Ziekten en aandoeningen

Met name wildvang anolissen hebben vaak last van parasieten. Deze parasieten kunnen er voor zorgen dat het dier ziek wordt en sterft. In gevangenschap gehouden anolissen kunnen last hebben van anorexie (niet willen eten). Dit kan onder andere worden veroorzaakt door een verkeerd klimaat (te heet of te koud), door stress of door parasieten. Anolissen zijn stressgevoelig. Wanneer een anolis last heeft van stress kan dit leiden tot ziekten, of kan dit aandoeningen verergeren. Verder is rachitis een vaak voorkomende aandoening ten gevolge van calcium en vitamine D3 gebrek.
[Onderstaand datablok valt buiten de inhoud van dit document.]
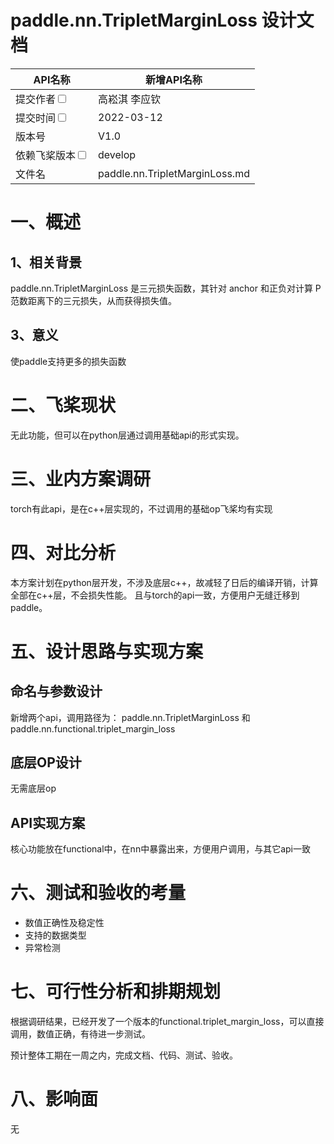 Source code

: # paddle.nn.TripletMarginLoss 设计文档


|API名称 | 新增API名称                            | 
|---|------------------------------------|
|提交作者<input type="checkbox" class="rowselector hidden"> | 高崧淇 李应钦                            | 
|提交时间<input type="checkbox" class="rowselector hidden"> | 2022-03-12                         | 
|版本号 | V1.0                               | 
|依赖飞桨版本<input type="checkbox" class="rowselector hidden"> | develop                            | 
|文件名 | paddle.nn.TripletMarginLoss.md<br> | 


# 一、概述
## 1、相关背景
paddle.nn.TripletMarginLoss 是三元损失函数，其针对 anchor 和正负对计算 P 范数距离下的三元损失，从而获得损失值。

## 3、意义
使paddle支持更多的损失函数

# 二、飞桨现状
无此功能，但可以在python层通过调用基础api的形式实现。

# 三、业内方案调研
torch有此api，是在c++层实现的，不过调用的基础op飞桨均有实现

# 四、对比分析
本方案计划在python层开发，不涉及底层c++，故减轻了日后的编译开销，计算全部在c++层，不会损失性能。
且与torch的api一致，方便用户无缝迁移到paddle。

# 五、设计思路与实现方案

## 命名与参数设计
新增两个api，调用路径为：
paddle.nn.TripletMarginLoss
和
paddle.nn.functional.triplet_margin_loss

[//]: # (参考：[飞桨API 设计及命名规范]&#40;https://www.paddlepaddle.org.cn/documentation/docs/zh/develop/dev_guides/api_contributing_guides/api_design_guidelines_standard_cn.html&#41;)
## 底层OP设计
无需底层op
## API实现方案
核心功能放在functional中，在nn中暴露出来，方便用户调用，与其它api一致

# 六、测试和验收的考量
- 数值正确性及稳定性
- 支持的数据类型
- 异常检测

[//]: # (参考：[新增API 测试及验收规范]&#40;https://www.paddlepaddle.org.cn/documentation/docs/zh/develop/dev_guides/api_contributing_guides/api_accpetance_criteria_cn.html&#41;)

# 七、可行性分析和排期规划
根据调研结果，已经开发了一个版本的functional.triplet_margin_loss，可以直接调用，数值正确，有待进一步测试。

预计整体工期在一周之内，完成文档、代码、测试、验收。

# 八、影响面
无

[//]: # (# 名词解释)

[//]: # (# 附件及参考资料)
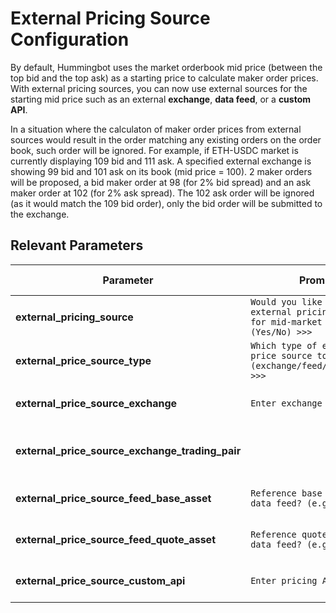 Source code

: # External Pricing Source Configuration

By default, Hummingbot uses the market orderbook mid price (between the top bid and the top ask) as a starting price to calculate maker order prices. 
With external pricing sources, you can now use external sources for the starting mid price such as an external **exchange**, **data feed**, or a **custom API**.

In a situation where the calculaton of maker order prices from external sources would result in the order matching any existing orders on the order book, such order will be ignored. For example, if ETH-USDC market is currently displaying 109 bid and 111 ask. A specified external exchange is showing 99 bid and 101 ask on its book (mid price = 100). 2 maker orders will be proposed, a bid maker order at 98 (for 2% bid spread) and an ask maker order at 102 (for 2% ask spread). The 102 ask order will be ignored (as it would match the 109 bid order), only the bid order will be submitted to the exchange. 


## Relevant Parameters

| Parameter | Prompt | Definition | Default Value |
|-----------|--------|------------|---------------|
| **external_pricing_source** | `Would you like to use an external pricing source for mid-market price? (Yes/No) >>>` | Whether to use external pricing source for the mid price. | `false` |
| **external_price_source_type** | `Which type of external price source to use? (exchange/feed/custom_api) >>>` | The type of external pricing source (exchange/feed/custom_api) | none |
| **external_price_source_exchange** | `Enter exchange name >>> ` | An external exchange name (for external exchange pricing source) | none |
| **external_price_source_exchange_trading_pair** | |  A trading pair for the external exchange (for external exchange pricing source). | none |
| **external_price_source_feed_base_asset** | `Reference base asset from data feed? (e.g. ETH) >>>` | A base asset, e.g. ETH (for external feed pricing source). | none |
| **external_price_source_feed_quote_asset** | `Reference quote asset from data feed? (e.g. USD) >>>` | A quote asset, e.g. USD (for external feed pricing source). | none |
| **external_price_source_custom_api** | `Enter pricing API URL >>>` | An external api that returns price (for external custom_api pricing source). | none | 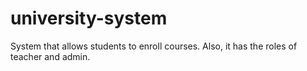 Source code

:# university-system
System that allows students to enroll courses. Also, it has the roles of teacher and admin.
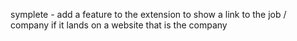 symplete - add a feature to the extension to show a link to the job / company if it lands on a website that is the company
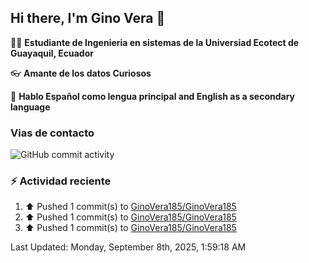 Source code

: ## Hi there, I'm Gino Vera 👋

:student: **Estudiante de Ingenieria en sistemas de la Universiad Ecotect de Guayaquil, Ecuador**

:eyeglasses: **Amante de los datos Curiosos**

:book: **Hablo Español como lengua principal and English as a secondary language**

### Vias de contacto

![GitHub commit activity](https://img.shields.io/github/commit-activity/m/GinoVera185/GinoVera185)

### :zap: Actividad reciente
<!--RECENT_ACTIVITY:start-->
1. ⬆️ Pushed 1 commit(s) to [GinoVera185/GinoVera185](https://github.com/GinoVera185/GinoVera185)<br>
2. ⬆️ Pushed 1 commit(s) to [GinoVera185/GinoVera185](https://github.com/GinoVera185/GinoVera185)<br>
3. ⬆️ Pushed 1 commit(s) to [GinoVera185/GinoVera185](https://github.com/GinoVera185/GinoVera185)<br>
<!--RECENT_ACTIVITY:end-->
<!--RECENT_ACTIVITY:last_update-->
Last Updated: Monday, September 8th, 2025, 1:59:18 AM
<!--RECENT_ACTIVITY:last_update_end-->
Zoek een in reptielen gespecialiseerde dierenarts vóórdat u een roodkeelanolis koopt, zodat u weet waar u terecht kunt als dit nodig mocht zijn.

Benodigde ervaring

Voor het op een verantwoorde wijze houden van een roodkeelanolis is geen specifieke ervaring nodig. Houd er wel rekening mee dat deze dieren stressgevoelig zijn. Laat u goed voorlichten, ook over de opzet van het terrarium waarin u deze dieren wilt houden. U kunt uzelf bijvoorbeeld aansluiten bij een reptielenvereniging, waar u via medeliefhebbers veel nuttige informatie kunt krijgen.

Aanschaf en kosten

U kunt een roodkeelanolis kopen bij een gespecialiseerde fokker, reptielen- of dierenspeciaalzaak. Kies het liefst een nakweekdier en geen wildvang. Dit is soms moeilijk te controleren, veel als nakweekdier aangeboden dieren zijn eigenlijk wildvang! Een roodkeelanolis kunt u kopen vanaf ongeveer tien euro. Voor een terrarium bent u al snel meer dan 100 euro kwijt. Daar komen nog kosten bij voor de inrichting van het terrarium, zoals bodembedekking, een luchtvochtigheids- en temperatuurmeter en aankleding zoals takken en planten. Goede lampen kosten enkele tientallen euro’s, al naar gelang het type. Houd er rekening mee dat deze regelmatig vervangen moeten worden. Daarnaast moet u rekening houden met kosten voor energie voor licht en verwarming. Voedseldieren kosten al snel enkele euro’s per bakje, en dan heeft u nog aanvullende vitaminen en mineralen nodig. Houdt u daarnaast rekening met dierenartskosten als uw dier onverhoopt ziek wordt.